Monday, August 20, 2012

Kinect SDK Development


At the end of last year I did a bit of work with the Kinect SDK.  I built a Kinect plugin to control Microsoft Power Point presentations.  I wrote up my notes at the time, but I've just realised that I never posted a blog about it.

Although this was written months ago, and I know that the Kinect SDK has been updated since then, most of this information is still relevant.


The Kinect unit can provide 4 different streams of data at:
  1. Skeletal Tracking.
  2. “Depth” data stream.
  3. “Depth and Player” data stream.
  4. Colour video.

You can subscribe to events which are fired on every refresh (approx. 30 FPS) to handle changes to each of these data streams.

Skeletal Tracking

This data stream allows us to track the 3D position of 20 skeletal joints of up to 2 people standing in front of the Kinect unit.

The joints tracked include:
  • Head
  • Shoulders
  • Elbows
  • Wrists
  • Hands
  • Spine centre
  • Hips
  • Knees
  • Ankles
  • Feet

It is a fairly simple task to interrogate these joint positions.  

“Depth” data stream

This is a 320x240 data stream that we can display as video showing depth information, ie how far away from the Kinect camera each pixel in the view is.  It is fairly easy to create a grey scale video with dark pixels in the background, and light pixels in the foreground 

“Depth and Player” data stream

This is a copy of the Depth video stream, however a couple of bits in each depth byte are used to mark which Player each pixel belongs to.  This means that we could, for instance, render a video showing grey scale depth information (as before) but the pixels that relate to different players shown in different colours, or we could just render the depth image that relates to the current player, ignoring the background.

Colour video

This is another simple video stream, simply showing the full colour video from the Kinect unit at a 640x480 pixel resolution.



For our PowerPoint controller application I Built a WPF application with a Standard MVVM structure, and with the Kinect code in a separate code library.

I used these data streams mentioned above to perform our various forms of gesture recognition.  For the most part I used the Skeletal Tracking system, but we also attempted some recognition with the Depth and Player data stream, which I’ll mention later.

Skeletal Feedback

In our WPF application I have drawn the current skeleton layout on a canvas by simply updating line elements (and an ellipse for the head) with the current Joint positions translated from 3D coordinates into screen coordinates.

Movement Gestures

For the main gesture recognition I simply stored the last 20 recorded repositions of all of the skeletal joints.  This allows us to make and compare gestures of just under a second long.
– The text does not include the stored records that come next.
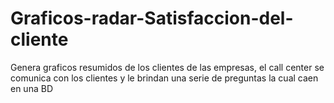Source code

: # Graficos-radar-Satisfaccion-del-cliente
Genera graficos resumidos  de los clientes de las empresas, el call center se comunica con los clientes y le brindan una serie de preguntas la cual caen en una BD 
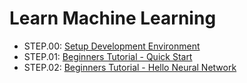 Learn Machine Learning
===

- STEP.00: [Setup Development Environment](step_00/README.md)
- STEP.01: [Beginners Tutorial - Quick Start](step_01/README.md)
- STEP.02: [Beginners Tutorial - Hello Neural Network](step_02/README.md)

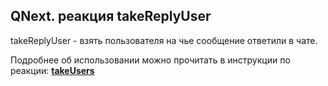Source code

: ## QNext. реакция takeReplyUser

takeReplyUser - взять пользователя на чье сообщение ответили в чате.



Подробнее об использовании можно прочитать в инструкции по реакции: [**takeUsers**](/docs-test/reactions/takeusers)





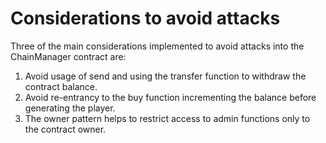 # Considerations to avoid attacks

Three of the main considerations implemented to avoid attacks into the ChainManager contract are:

1. Avoid usage of send and using the transfer function to withdraw the contract balance.
2. Avoid re-entrancy to the buy function incrementing the balance before generating the player.
3. The owner pattern helps to restrict access to admin functions only to the contract owner.
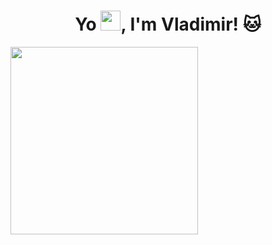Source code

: <h1 align="center">Yo <img src="https://github.com/blackcater/blackcater/raw/main/images/Hi.gif" height="32"/>, I'm Vladimir! 🐱 </h1>

<a href="https://github.com/sur1k1/github-readme-stats">
  <img height=300 align="center" src="https://github-profile-summary-cards.vercel.app/api/cards/profile-details?username=sur1k1&theme=solarized_dark" />
</a>
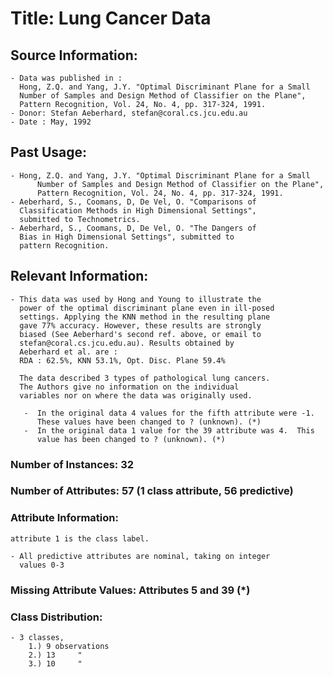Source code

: # Title: Lung Cancer Data

## Source Information:
	- Data was published in : 
	  Hong, Z.Q. and Yang, J.Y. "Optimal Discriminant Plane for a Small
	  Number of Samples and Design Method of Classifier on the Plane",
	  Pattern Recognition, Vol. 24, No. 4, pp. 317-324, 1991.
	- Donor: Stefan Aeberhard, stefan@coral.cs.jcu.edu.au
	- Date : May, 1992

## Past Usage:
	- Hong, Z.Q. and Yang, J.Y. "Optimal Discriminant Plane for a Small
          Number of Samples and Design Method of Classifier on the Plane",
          Pattern Recognition, Vol. 24, No. 4, pp. 317-324, 1991.
	- Aeberhard, S., Coomans, D, De Vel, O. "Comparisons of 
	  Classification Methods in High Dimensional Settings", 
	  submitted to Technometrics.
	- Aeberhard, S., Coomans, D, De Vel, O. "The Dangers of 
	  Bias in High Dimensional Settings", submitted to
	  pattern Recognition.

## Relevant Information:
	- This data was used by Hong and Young to illustrate the 
	  power of the optimal discriminant plane even in ill-posed
	  settings. Applying the KNN method in the resulting plane	
	  gave 77% accuracy. However, these results are strongly
	  biased (See Aeberhard's second ref. above, or email to
	  stefan@coral.cs.jcu.edu.au). Results obtained by
	  Aeberhard et al. are : 
	  RDA : 62.5%, KNN 53.1%, Opt. Disc. Plane 59.4%

	  The data described 3 types of pathological lung cancers.
	  The Authors give no information on the individual
	  variables nor on where the data was originally used.

       -  In the original data 4 values for the fifth attribute were -1.
          These values have been changed to ? (unknown). (*)
       -  In the original data 1 value for the 39 attribute was 4.  This
          value has been changed to ? (unknown). (*)
    
	  
### Number of Instances: 32

### Number of Attributes: 57 (1 class attribute, 56 predictive)

### Attribute Information:

	attribute 1 is the class label.
	
	- All predictive attributes are nominal, taking on integer 
	  values 0-3

### Missing Attribute Values: Attributes 5 and 39 (*)

### Class Distribution:
	- 3 classes, 
		1.)	9 observations
		2.)	13     "
		3.)	10     "


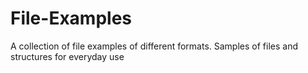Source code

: # File-Examples

A collection of file examples of different formats.
Samples of files and structures for everyday use
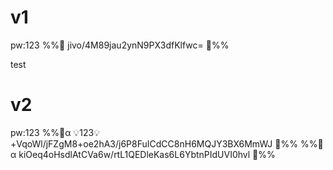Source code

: # v1
pw:123
%%🔐 jivo/4M89jau2ynN9PX3dfKlfwc= 🔐%%

test

# v2
pw:123
%%🔐α 💡123💡+VqoWl/jFZgM8+oe2hA3/j6P8FuICdCC8nH6MQJY3BX6MmWJ 🔐%%
%%🔐α kiOeq4oHsdlAtCVa6w/rtL1QEDleKas6L6YbtnPIdUVI0hvl 🔐%%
To record a gesture I stored the recorded positions of one joint (eg: the right hand) relative to the centre of the shoulders.  I recorded multiple gestures this way, for instance:

Gesture Name
Joint
Description
BreastStroke
Hand Left
Hand Right
This move is simply a wave of your left or right hand extended directly in front of yourself at shoulder level (Swimming).
Salute
Hand Right
Bring your arm up to the right of your head at about a 45 degree angle with your elbow slightly forward.
WaxOn/WaxOff
Hand Left
Hand Right
Draw a half circle in front of your body (Karate Kid).
Flap Up/Down
Hand Left
Hand Right
Extend your arm out to the side and wave up or down (Flap your wings).

To check if a gesture has been triggered, I just do a comparison of the recorded gesture positions with the most recent positions of each relevant Joint.  We calculate the 3D direction and distance between the centre of the shoulders and the Joint for each of the 20 historical positions and compare them with the recorded positions and allow a small margin of error.

If the last 20 positions match up fairly closely to a recorded gesture then we fire an event to say that the gesture has been observed.

We also don’t allow the same gesture to occur more than once a second because the difference between the first 19 recorded positions and the last 19 positions is often negligible.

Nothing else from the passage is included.